Souvent proposée en version de concert, l’opérette comique Candide
(1956, ici donnée dans sa version révisée en 1989) a connu une création
tardive en France, à Saint‑Etienne en 1995, avant que le Théâtre du
Châtelet ne fête en 2006,
dans une mise en scène inventive de Robert Carsen, le cinquantenaire de
la création de l’ouvrage. Si le spectacle parisien avait adapté les
dialogues, celui proposé à Lyon va plus loin encore en les supprimant
totalement pour leur préférer des aphorismes résumant la pensée
philosophique voltairienne. Sans temps morts, le spectacle enchaîne
ainsi les numéros musicaux avec de brèves interventions du narrateur, en
mettant au second plan la lisibilité de la fable et sa succession de
péripéties en forme de récit d’apprentissage. L’acceptation d’un tel
parti pris, qui n’aide pas la compréhension globale pour le spectateur
peu familier de l’ouvrage, peut surprendre de la part du directeur de
l’Opéra de Lyon, Richard Brunel, pourtant venu du théâtre. Peu de temps
après une controversée Belle au bois dormant avec les mêmes défauts,
on s’interroge sur cette tendance à l’appauvrissement des ouvrages,
contestable autant sur le principe qu’au regard des résultats obtenus.
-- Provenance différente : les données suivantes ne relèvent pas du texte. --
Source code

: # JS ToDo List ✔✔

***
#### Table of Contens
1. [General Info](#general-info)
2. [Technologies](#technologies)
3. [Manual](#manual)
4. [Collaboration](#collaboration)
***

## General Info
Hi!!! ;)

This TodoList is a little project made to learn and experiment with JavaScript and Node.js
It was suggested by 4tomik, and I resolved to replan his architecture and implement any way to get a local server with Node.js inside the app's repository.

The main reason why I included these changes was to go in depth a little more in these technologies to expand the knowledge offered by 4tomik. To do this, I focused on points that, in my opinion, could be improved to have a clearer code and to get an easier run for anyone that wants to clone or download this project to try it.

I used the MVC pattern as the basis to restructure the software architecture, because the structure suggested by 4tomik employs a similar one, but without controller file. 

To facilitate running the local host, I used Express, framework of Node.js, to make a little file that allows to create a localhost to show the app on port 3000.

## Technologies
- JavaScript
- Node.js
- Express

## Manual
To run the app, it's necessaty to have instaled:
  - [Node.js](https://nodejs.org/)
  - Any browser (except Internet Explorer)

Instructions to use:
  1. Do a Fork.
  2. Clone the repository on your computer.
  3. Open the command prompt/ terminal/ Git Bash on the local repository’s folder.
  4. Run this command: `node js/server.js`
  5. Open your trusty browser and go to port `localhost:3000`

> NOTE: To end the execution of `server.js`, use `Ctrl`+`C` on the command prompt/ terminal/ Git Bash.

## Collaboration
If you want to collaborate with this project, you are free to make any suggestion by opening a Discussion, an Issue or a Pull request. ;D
Que penser, en effet, de la mise en scène illustrative et
interchangeable de Daniel Fish, si ce n’est qu’elle n’apporte rien à la
compréhension du livret ? Le problème n’est pas tant de supprimer
l’ensemble des éléments de décors pour laisser évoluer les protagonistes
sur le plateau nu, mais bien de proposer une déambulation sans but
apparent, dont seules les mimiques alambiquées des danseurs provoquent
quelques (rares) rires dans le public. Si l’on se désintéresse
rapidement de ce travail paresseux (et copieusement hué en fin de
représentation), qui ressemble davantage à une banale mise en espace
agrémentée de mouvements chorégraphiés, le plaisir vient de l’exécution
musicale, menée de main de maître par l’un des grands spécialistes de ce
répertoire, le Britannique Wayne Marshall. L’ancien chef principal du Funkhausorchester
de la WDR de Cologne (un des derniers ensembles allemands dédié à la
musique « légère »), entre 2014 et 2020, embrase les troupes locales dès
les premières notes de la célébrissime ouverture : on ne peut que
rendre les armes devant son sens du swing et de l’élan narratif, en un
geste vif et cinglant qui distingue parfaitement la clarté des plans
sonores. Les admirateurs de ce génial trublion ne manqueront pas de le
retrouver pour le concert du Nouvel An à Lyon, « Un Réveillon à
Broadway ».
Malgré la proposition scénique décevante, il faut courir découvrir ce chef‑d’œuvre pétillant d’invention de Bernstein, qui fouille sa partition en hommage à l’héritage européen – de Kurt Weill à Honegger. De quoi découvrir une musique toujours accessible, mais plus ambitieuse que le bien connu West Side Story (1957).